I have two pieces of advice. Both of which I wish I had taken to heart earlier in my career. The first is that you are the best person to judge your particular situation and the needs of your students. That means trust what you see in your class, believe what your students tell you, and use that information to improve the learning environment for both you and your students whenever possible. But in order to notice what is going on, I recommend both journaling and video-taping your classes. Watch and think about what happens in your class after you have a little distance from the actual event. The other piece of advice is to do everything you can to invite the world into your class and bring your experiences out of the classroom into the world. What you are experiencing is not new. There are people who can listen and with a timely question or suggested article or story, can help you discover ways to move through any rough spots you might be experiencing. Get on twitter. Attend webinars through iTDi, TESOL Int., and any other organization which offers them. Join your voice to the voice of the ELT community. As educators you are part of a rare breed of professionals, a group of people who are striving to help each other succeed in a way other professionals can hardly imagine.
Any blog or online link you’d like to recommend?
Well, there is my own blog, The Other Things Matter: http://theotherthingsmatter.blogspot.jp/ in which I do a bit of reflective blogging on my own classes as well as how I think ELT theory can and does influence my own teaching style.
I also think that Barbara Sakamoto’s teaching Village (http://www.teachingvillage.org/) is a must stop for any teacher. There’s an amazing range of teachers’ voices and they write eloquently on the what and how of their classrooms.
There are a number of blogs I read regularly, but I would like to just highlight two more if I could. Josette LeBlanc’s blog and how it treats issues of empathy and the role of reflective practices in teaching is really a must read for anyone, not only as an example of how RP works, but as a reminder that all of us need to be kind to ourselves and accept our own experiences for the treasures they are. And then there is Scott Thornbury’s An A-Z of ELT (http://scottthornbury.wordpress.com/) I can’t say how many times I’ve been flummoxed by a certain term or idea floating around in the ELT world, only to have it take a nice crystallized shape after reading one of Scott’s blog posts.

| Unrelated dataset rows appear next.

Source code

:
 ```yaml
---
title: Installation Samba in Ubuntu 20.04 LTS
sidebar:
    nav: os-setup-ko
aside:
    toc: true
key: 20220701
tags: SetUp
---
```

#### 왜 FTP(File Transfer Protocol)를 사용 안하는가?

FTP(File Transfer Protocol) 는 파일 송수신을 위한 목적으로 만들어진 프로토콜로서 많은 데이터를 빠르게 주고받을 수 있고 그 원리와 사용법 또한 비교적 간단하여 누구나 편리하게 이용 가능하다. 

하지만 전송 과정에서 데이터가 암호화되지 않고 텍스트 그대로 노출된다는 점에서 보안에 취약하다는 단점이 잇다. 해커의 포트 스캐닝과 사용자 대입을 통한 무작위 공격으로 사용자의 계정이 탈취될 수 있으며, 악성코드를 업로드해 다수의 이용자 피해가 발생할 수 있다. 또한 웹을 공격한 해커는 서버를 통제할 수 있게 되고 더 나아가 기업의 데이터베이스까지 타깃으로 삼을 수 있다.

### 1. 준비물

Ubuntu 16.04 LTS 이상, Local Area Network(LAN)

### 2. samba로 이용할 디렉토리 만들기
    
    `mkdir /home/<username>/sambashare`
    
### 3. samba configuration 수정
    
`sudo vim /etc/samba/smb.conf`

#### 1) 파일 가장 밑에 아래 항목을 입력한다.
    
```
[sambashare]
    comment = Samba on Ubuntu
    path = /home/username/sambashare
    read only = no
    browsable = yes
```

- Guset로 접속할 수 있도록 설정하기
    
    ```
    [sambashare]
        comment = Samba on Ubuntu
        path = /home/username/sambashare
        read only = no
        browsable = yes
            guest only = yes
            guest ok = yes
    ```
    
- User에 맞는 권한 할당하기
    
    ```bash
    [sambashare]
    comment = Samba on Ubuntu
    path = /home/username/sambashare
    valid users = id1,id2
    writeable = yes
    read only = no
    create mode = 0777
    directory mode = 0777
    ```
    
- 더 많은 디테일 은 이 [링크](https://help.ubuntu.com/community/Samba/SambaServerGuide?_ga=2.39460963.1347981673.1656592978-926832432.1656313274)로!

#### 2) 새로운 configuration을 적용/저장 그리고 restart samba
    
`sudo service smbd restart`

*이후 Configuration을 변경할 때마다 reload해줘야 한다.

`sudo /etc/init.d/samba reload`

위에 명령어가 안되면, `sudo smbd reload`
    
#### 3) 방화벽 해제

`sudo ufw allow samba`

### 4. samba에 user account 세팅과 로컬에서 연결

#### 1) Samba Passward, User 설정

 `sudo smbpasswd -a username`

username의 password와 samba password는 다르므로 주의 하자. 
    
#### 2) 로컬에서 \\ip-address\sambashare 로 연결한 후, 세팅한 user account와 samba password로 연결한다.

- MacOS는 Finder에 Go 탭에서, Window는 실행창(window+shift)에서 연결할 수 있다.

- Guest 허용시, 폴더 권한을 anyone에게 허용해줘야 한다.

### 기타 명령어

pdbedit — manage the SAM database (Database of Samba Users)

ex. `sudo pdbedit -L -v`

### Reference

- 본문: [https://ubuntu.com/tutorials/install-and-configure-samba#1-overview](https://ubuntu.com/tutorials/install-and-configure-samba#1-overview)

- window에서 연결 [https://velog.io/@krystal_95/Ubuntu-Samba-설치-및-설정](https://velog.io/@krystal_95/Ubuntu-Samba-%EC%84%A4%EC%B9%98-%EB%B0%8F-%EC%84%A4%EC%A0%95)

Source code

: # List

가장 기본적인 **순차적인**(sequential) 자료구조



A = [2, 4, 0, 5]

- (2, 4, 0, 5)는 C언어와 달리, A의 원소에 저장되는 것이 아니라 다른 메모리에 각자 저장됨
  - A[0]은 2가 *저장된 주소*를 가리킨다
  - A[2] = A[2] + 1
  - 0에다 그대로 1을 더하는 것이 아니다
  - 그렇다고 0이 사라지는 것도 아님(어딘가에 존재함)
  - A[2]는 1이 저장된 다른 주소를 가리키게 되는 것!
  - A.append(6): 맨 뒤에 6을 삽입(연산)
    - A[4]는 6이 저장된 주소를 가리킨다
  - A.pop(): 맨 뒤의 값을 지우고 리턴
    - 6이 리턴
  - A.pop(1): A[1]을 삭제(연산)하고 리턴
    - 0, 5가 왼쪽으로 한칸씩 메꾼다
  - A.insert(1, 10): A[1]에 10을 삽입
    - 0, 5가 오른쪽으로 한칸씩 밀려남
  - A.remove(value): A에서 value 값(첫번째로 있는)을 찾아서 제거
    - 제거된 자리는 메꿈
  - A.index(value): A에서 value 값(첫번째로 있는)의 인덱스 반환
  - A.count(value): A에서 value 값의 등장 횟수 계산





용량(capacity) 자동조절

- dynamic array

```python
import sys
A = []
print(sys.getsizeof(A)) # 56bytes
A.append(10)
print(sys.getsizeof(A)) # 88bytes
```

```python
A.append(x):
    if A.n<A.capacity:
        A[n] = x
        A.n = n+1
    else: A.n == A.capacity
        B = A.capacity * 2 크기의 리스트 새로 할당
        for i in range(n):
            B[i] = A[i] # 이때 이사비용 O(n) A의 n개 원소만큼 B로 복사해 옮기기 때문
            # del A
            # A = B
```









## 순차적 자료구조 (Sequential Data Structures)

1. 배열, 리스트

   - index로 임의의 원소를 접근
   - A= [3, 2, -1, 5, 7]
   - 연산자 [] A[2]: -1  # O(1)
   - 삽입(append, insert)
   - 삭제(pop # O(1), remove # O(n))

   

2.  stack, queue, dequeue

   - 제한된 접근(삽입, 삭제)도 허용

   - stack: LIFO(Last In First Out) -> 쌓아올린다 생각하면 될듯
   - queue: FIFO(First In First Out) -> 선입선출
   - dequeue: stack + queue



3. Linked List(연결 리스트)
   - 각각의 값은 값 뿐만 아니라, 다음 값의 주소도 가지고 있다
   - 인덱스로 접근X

What’s your favorite quotation about being a teacher or about education in general?
It is our job to help students realize how much they already know about language. — John Fanselow
I think this quote really captures what it means to help meet a student where they are and together explore what the next step in learning will be about. All of our students are already, in some sense, linguistic geniuses. They can use language to express how they feel, get what they need, console a friend, and celebrate life. As a fellow member of a learning community, my job starts by recognizing and respecting what the student knows and finding a way to take the next step together.